In [1]:
# Dependencies and Setup
import pandas as pd

# File to Load (Remember to Change These)
school_data_to_load = "Resources/schools.csv"
student_data_to_load = "Resources/students.csv"

# Read School and Student Data File and store into Pandas DataFrames
school_data = pd.read_csv(school_data_to_load)
student_data = pd.read_csv(student_data_to_load)

# Combine the data into a single dataset.  
school_data_complete = pd.merge(student_data, school_data, how="left", on=["school_name", "school_name"])
school_data_complete.to_csv("Resources/MergedData.csv") #To visually see data for my own help

In [2]:
#Find column names #print(school_data_complete.columns)

#-----DISTRICT SUMMARY-----#
#Calculate the total number of schools 
TotalSchools = school_data['school_name'].tolist() #print(len(TotalSchools))

#Calculate the total number of students 
TotalStudents = school_data['size'].tolist() #print(TotalStudents)
SumTotalStudents = sum(TotalStudents) 

#Calculate the total budget
Budget = school_data["budget"].tolist() 
TotalBudget = sum(Budget)

In [3]:
#Calculate the average math score 
AvgMathScore = school_data_complete["math_score"].mean() #print(AvgMathScore)
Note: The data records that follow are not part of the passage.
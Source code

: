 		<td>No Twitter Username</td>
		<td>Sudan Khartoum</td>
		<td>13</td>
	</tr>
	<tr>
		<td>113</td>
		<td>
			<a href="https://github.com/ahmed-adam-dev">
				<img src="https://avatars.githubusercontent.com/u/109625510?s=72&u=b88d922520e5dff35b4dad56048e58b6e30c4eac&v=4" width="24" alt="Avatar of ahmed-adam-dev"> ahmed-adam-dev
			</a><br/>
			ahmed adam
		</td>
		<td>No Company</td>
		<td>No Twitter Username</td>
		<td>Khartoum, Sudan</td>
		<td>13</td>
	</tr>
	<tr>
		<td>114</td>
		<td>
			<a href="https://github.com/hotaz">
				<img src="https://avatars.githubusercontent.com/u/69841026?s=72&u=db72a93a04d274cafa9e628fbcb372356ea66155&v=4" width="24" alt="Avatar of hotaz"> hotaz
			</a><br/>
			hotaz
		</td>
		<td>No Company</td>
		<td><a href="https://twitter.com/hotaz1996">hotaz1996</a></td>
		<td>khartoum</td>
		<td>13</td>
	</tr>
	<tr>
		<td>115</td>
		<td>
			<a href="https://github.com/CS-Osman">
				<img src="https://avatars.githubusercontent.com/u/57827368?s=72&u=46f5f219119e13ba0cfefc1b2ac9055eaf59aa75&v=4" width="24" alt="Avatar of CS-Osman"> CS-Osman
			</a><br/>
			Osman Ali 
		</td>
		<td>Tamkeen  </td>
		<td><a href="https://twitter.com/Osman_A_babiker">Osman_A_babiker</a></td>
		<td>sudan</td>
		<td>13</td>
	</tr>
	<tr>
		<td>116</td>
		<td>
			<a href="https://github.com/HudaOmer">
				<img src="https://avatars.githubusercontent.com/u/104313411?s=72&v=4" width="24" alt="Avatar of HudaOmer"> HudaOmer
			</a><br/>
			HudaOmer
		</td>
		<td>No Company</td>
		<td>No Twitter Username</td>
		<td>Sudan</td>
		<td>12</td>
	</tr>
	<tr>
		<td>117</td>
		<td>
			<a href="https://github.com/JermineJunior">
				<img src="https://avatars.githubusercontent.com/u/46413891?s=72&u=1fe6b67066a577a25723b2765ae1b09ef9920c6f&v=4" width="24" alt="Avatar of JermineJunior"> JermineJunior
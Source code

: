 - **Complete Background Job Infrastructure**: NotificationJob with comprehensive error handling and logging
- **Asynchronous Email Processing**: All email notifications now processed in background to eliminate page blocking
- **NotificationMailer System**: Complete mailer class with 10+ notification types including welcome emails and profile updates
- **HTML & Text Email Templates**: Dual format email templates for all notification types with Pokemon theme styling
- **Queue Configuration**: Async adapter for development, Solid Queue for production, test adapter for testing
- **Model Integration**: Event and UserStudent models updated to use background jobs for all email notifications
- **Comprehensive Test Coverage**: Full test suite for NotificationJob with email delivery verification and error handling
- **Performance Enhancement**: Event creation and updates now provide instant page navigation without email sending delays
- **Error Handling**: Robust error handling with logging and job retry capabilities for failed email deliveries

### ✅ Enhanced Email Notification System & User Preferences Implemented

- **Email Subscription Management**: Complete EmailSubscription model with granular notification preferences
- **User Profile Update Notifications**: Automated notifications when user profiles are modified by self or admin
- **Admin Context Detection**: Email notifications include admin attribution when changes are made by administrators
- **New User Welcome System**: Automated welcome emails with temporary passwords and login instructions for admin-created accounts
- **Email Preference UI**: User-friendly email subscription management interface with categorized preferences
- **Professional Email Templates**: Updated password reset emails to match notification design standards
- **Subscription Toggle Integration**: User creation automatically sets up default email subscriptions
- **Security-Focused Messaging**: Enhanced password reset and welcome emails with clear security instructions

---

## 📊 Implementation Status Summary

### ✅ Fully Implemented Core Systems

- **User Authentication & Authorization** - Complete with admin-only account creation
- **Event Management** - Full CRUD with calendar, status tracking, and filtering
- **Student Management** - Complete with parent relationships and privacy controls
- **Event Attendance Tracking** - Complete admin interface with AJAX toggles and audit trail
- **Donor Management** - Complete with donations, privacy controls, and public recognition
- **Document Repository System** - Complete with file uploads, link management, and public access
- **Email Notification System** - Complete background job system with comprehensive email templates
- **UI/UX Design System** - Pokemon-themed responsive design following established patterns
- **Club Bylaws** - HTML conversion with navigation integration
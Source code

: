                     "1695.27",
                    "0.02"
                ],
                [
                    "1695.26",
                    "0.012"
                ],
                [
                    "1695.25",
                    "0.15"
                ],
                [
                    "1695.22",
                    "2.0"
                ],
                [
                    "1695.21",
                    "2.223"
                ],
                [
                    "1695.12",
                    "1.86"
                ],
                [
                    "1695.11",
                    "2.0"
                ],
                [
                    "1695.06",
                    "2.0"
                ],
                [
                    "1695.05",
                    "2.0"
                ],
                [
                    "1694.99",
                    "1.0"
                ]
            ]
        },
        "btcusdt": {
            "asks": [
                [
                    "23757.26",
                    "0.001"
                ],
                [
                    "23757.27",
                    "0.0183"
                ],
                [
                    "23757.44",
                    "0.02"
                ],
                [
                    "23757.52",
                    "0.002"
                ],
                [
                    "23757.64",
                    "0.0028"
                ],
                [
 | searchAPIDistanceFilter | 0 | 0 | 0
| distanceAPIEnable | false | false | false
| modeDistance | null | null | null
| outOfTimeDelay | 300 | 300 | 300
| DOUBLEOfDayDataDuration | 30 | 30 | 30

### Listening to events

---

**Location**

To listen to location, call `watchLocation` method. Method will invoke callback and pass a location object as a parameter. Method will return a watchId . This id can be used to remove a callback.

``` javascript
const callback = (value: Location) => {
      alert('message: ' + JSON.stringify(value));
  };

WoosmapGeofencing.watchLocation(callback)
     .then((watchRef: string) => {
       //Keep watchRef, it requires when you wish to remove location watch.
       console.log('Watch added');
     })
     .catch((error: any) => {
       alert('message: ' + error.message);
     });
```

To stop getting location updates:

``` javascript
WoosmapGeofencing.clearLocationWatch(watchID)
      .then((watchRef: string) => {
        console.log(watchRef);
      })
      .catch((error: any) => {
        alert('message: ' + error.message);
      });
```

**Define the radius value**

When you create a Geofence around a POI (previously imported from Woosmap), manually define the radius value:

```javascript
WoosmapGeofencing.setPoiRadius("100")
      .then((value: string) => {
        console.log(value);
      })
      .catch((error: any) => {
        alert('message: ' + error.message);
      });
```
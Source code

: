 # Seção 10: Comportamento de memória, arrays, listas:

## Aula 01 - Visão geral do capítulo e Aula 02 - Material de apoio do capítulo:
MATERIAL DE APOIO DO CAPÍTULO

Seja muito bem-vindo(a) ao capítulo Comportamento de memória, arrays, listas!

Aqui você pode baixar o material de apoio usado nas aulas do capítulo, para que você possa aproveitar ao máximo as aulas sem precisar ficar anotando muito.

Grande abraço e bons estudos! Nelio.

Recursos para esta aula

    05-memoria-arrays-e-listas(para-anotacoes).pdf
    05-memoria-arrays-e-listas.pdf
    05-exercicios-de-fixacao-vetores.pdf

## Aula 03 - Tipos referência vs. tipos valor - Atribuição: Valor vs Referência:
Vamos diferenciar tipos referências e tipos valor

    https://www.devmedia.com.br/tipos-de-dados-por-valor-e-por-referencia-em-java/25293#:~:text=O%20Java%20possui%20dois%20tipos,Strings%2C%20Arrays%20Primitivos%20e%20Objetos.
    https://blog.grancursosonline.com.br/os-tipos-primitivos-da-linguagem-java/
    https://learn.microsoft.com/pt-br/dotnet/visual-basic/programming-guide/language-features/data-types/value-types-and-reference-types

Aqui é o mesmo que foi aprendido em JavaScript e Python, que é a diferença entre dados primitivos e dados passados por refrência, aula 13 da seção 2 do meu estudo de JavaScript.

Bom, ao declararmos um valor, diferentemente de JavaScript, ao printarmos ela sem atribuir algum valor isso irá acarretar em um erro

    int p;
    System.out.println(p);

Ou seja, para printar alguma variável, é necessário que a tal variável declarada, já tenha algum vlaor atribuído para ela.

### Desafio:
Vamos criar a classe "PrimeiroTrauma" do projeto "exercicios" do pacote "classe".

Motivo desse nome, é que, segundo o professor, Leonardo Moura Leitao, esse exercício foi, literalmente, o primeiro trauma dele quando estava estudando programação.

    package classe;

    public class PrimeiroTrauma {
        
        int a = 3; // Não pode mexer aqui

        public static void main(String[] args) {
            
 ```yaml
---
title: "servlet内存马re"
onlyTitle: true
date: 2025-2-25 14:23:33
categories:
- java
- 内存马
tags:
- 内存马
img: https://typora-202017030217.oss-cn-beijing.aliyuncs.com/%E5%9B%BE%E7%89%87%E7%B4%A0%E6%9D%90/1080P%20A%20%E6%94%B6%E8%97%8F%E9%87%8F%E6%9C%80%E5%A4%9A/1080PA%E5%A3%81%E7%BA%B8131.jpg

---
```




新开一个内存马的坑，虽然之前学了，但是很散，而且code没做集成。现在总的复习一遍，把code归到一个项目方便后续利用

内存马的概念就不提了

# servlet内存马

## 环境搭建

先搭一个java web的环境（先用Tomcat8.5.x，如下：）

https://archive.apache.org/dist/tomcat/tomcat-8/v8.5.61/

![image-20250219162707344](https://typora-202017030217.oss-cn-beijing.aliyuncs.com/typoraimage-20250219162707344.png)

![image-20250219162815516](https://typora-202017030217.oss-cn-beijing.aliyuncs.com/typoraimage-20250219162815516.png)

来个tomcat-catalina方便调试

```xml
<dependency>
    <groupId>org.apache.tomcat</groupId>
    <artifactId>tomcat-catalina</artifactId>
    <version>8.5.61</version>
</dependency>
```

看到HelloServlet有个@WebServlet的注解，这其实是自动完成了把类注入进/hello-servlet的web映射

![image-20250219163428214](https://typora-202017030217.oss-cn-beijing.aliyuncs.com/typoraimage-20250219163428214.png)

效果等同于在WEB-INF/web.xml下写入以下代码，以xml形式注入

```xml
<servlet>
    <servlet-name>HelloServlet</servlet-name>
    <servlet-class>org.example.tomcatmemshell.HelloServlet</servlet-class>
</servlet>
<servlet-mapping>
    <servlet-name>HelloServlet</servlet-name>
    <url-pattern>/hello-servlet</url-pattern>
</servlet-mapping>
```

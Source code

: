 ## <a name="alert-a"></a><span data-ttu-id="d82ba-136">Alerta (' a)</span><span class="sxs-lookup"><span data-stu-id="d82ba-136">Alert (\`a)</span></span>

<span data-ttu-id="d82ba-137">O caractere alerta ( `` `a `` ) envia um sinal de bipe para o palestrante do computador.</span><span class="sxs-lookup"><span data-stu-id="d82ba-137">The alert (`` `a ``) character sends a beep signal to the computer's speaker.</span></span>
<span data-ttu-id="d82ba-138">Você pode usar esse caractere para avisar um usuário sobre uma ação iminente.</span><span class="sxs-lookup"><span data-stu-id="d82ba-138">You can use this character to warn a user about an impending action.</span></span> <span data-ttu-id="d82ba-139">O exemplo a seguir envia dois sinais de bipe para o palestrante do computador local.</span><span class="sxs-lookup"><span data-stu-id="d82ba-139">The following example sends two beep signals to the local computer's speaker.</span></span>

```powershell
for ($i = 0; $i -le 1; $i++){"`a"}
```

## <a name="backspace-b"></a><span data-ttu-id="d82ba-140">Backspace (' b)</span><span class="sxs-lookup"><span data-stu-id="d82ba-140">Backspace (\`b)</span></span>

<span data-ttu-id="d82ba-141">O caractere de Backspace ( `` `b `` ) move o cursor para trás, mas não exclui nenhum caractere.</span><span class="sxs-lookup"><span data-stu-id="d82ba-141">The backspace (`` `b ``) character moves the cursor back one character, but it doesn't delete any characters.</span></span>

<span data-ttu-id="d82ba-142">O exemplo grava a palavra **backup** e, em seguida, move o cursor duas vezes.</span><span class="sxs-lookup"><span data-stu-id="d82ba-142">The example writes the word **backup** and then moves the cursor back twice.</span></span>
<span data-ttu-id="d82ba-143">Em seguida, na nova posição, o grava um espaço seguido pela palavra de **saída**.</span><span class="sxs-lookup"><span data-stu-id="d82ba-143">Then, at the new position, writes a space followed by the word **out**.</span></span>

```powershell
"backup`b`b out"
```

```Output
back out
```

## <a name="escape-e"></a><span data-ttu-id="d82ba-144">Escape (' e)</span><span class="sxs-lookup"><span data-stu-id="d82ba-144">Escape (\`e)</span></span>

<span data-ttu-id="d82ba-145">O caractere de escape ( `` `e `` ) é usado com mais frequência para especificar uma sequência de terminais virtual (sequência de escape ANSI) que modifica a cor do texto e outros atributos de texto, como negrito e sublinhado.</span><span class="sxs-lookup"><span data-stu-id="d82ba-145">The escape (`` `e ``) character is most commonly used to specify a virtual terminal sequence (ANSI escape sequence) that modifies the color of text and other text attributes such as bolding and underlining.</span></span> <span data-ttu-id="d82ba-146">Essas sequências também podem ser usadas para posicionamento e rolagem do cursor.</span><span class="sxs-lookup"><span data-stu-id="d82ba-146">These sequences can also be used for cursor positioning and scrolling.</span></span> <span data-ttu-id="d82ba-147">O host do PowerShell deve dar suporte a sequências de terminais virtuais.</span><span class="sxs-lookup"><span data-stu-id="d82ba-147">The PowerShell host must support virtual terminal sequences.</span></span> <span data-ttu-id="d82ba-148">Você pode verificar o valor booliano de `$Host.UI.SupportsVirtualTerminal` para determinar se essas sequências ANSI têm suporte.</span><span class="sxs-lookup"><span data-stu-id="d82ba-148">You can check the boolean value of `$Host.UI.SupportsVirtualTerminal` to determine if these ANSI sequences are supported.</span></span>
#Calculate the average reading score 
AvgReadScore = school_data_complete["reading_score"].mean() #print(AvgReadScore)

In [4]:
#Calculate the percentage of students with a passing math score (70 or greater)
MathOver70 = len(school_data_complete.loc[school_data_complete["math_score"]>=70, "math_score"])
MathPercentPass = MathOver70/SumTotalStudents *100 #print(MathPercentPass)

#Calculate the percentage of students with a passing reading score (70 or greater)
ReadOver70 = len(school_data_complete.loc[school_data_complete["reading_score"]>=70, "reading_score"])
ReadPercentPass = ReadOver70/SumTotalStudents *100 #print(ReadPercentPass)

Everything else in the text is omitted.